Continuing my quest to feature the most influential, most pivotal, most important acts in my personal musical history, today I tackle the big one: how to present a clandestine classic from The Smiths? Not only are the majority of my readers already very well acquainted with this particular Salford lads' club but here's a band whose output has been bootlegged, anthologised, re-issued and repackaged to within an inch of its life. Simply, there isn't much out there left to discover. But there are some tracks that get played less than others. And there are some intriguing live versions out of those lesser played tracks, so that's the card I'm playing - stick with me.

Wonderful Woman originally surfaced as the second B-side on the 12" version of the band's second single, This Charming Man. What we didn't know at the time is that it had been first recorded during the aborted sessions for their debut album (and as such would later appear on the Troy Tate Sessions boot). For whatever reason, it didn't make the cut for the eventual, re-recorded eponymous debut album, which is a shame as it would have fit right in.

But what of the song? I seem to recall reading a theory somewhere once that this song is about Morrissey's mother, but I find that unlikely indeed (and I can't find a source for this theory anywhere online).
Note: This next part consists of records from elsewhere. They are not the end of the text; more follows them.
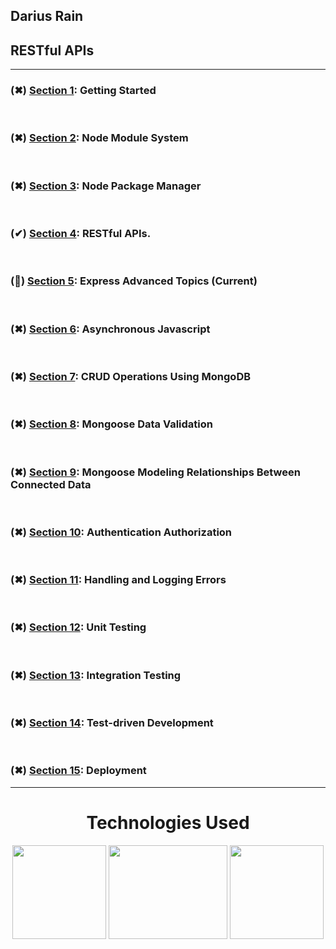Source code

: <h2>Darius Rain <h2>
<h2>RESTful APIs</h2>
<hr>

<div>
  
  <h3>(✖) <a href="#">Section 1</a>: Getting Started </h3>
  <br>
  <h3>(✖) <a href="#">Section 2</a>: Node Module System </h3>
  <br>
  <h3>(✖) <a href="#">Section 3</a>: Node Package Manager </h3>
  <br>
  <h3>(✔) <a href="https://github.com/DariusRain/nodejs-course/tree/master/section-4-restful-api">Section 4</a>: RESTful APIs. </h3>
  <br>
  <h3>(📝) <a href="https://github.com/DariusRain/nodejs-course/tree/master/section-5-express-advanced-topics">Section 5</a>: Express Advanced Topics (Current) </h3>
  <br>
  <h3>(✖) <a href="#">Section 6</a>: Asynchronous Javascript </h3>
  <br>
  <h3>(✖) <a href="#">Section 7</a>: CRUD Operations Using MongoDB </h3>
  <br>
  <h3>(✖) <a href="#">Section 8</a>: Mongoose Data Validation </h3>
  <br>
  <h3>(✖) <a href="#">Section 9</a>: Mongoose Modeling Relationships Between Connected Data </h3>
  <br>
  <h3>(✖) <a href="#">Section 10</a>: Authentication Authorization </h3>
  <br>
  <h3>(✖) <a href="#">Section 11</a>: Handling and Logging Errors </h3>
  <br>
  <h3>(✖) <a href="#">Section 12</a>: Unit Testing </h3>
  <br>
  <h3>(✖) <a href="#">Section 13</a>: Integration Testing </h3>
  <br>
  <h3>(✖) <a href="#">Section 14</a>: Test-driven Development </h3>
  <br>
  <h3>(✖) <a href="#">Section 15</a>: Deployment </h3>

  

</div>
<hr>
<div align="center">
<h1>Technologies Used</h2>
<a href="https://nodejs.org/en/"><img width="150px" height="150px" src="https://cdn.freebiesupply.com/logos/large/2x/nodejs-1-logo-png-transparent.png"></a>
<a href="https://www.npmjs.com/package/express"><img width="190px" height="150px" src="https://i.cloudup.com/zfY6lL7eFa-3000x3000.png"></a>
<a href="https://www.mongodb.com/"><img width="150px" height="150px" src="https://icons-for-free.com/iconfiles/png/512/development+logo+mongodb+programming+icon-1320184807578986595.png"></a>

</div>

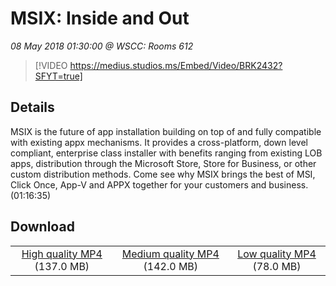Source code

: # MSIX: Inside and Out

*08 May 2018 01:30:00 @ WSCC: Rooms 612*

> [!VIDEO https://medius.studios.ms/Embed/Video/BRK2432?SFYT=true]

## Details

MSIX is the future of app installation building on top of and fully compatible with existing appx mechanisms. It provides a cross-platform, down level compliant, enterprise class installer with benefits ranging from existing LOB apps, distribution through the Microsoft Store, Store for Business, or other custom distribution methods. Come see why MSIX brings the best of MSI, Click Once, App-V and APPX together for your customers and business. (01:16:35)

## Download

||||
|:--:|:----:|:-:|
|[High quality MP4](https://sec.ch9.ms/ch9/5da3/1d77a14b-975e-4078-a37e-4ab724e95da3/BRK2432_high.mp4) (137.0 MB)|[Medium quality MP4](https://sec.ch9.ms/ch9/5da3/1d77a14b-975e-4078-a37e-4ab724e95da3/BRK2432_mid.mp4) (142.0 MB)|[Low quality MP4](https://sec.ch9.ms/ch9/5da3/1d77a14b-975e-4078-a37e-4ab724e95da3/BRK2432.mp4) (78.0 MB)|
A more straightforward interpretation is that wonderful is sarcastic, since this seems to be about a thoroughly unpleasant woman who has "ice water for blood, neither heart nor spine" and implores Moz, "I’m starved of mirth, let’s go and trip a dwarf." Or maybe she's wonderfully, terribly beguiling, because Morrissey adds "when she calls me, I do not walk, I run." I don't know about you but I can identify with that - she's bad for him, he knows it, but still he can't resist. Steven, I hear you.

Musically, this is cut from the same cloth as Suffer Little Children, with a deceptively simple repeating guitar motif from Johnny over a steady-as-she-goes rhythm section. Oh, and a whisper of plaintive harmonica. Morrissey's vocal delivery is typical of the earlier recordings, in that it's perfectly serviceable yet lacks the confidence of subsequent songs. So why a classic, I hear you ask? Well, there's something uncanny about the end of each chorus, as Johnny changes up, the harmonica kicks in, and Morrissey repeats "her, her, her." It's not hypnotic but it's certainly an ear-worm - you could quite easily loop that little section and leave it playing in the background all evening and get no complaints from me.

You can pick up Wonderful Woman, as it appeared on the B-side of This Charming Man, on the fairly comprehensive The Sound Of The Smiths (deluxe edition) and you can read more about the Troy Tate demos over at the excellent Passions Just Like Mine. But, to paraphrase Chris Tarrant, I don't want to give you those. To maximise the clandestine value of today's classic, instead let's go for a live recording from a gig at The Hacienda dating back to 4th February, 1983. I read somewhere that this was The Smiths' third gig proper, and the first for which a recording exists (albeit with pretty poor sound quality). Also the first as a four-piece (they'd had James Maker on-stage as a dancer prior to this). The night this was recorded I was twelve and a half and didn't know Morrissey existed. Little did I know how much The Smiths would mean to me over the next 30+ years. In a week when Morrissey has taken a lot of flack for comments that even I, a past apologist, struggle to explain away1, I choose instead to remember some music from a band that, for me, was, is and always shall be life-changing.


1. What did Morrissey say about the Manchester bombing? Here. Martin Rossiter's response? Here. For contrast, Moz's subsequent critique of Tory plans to reverse the fox hunting ban, here.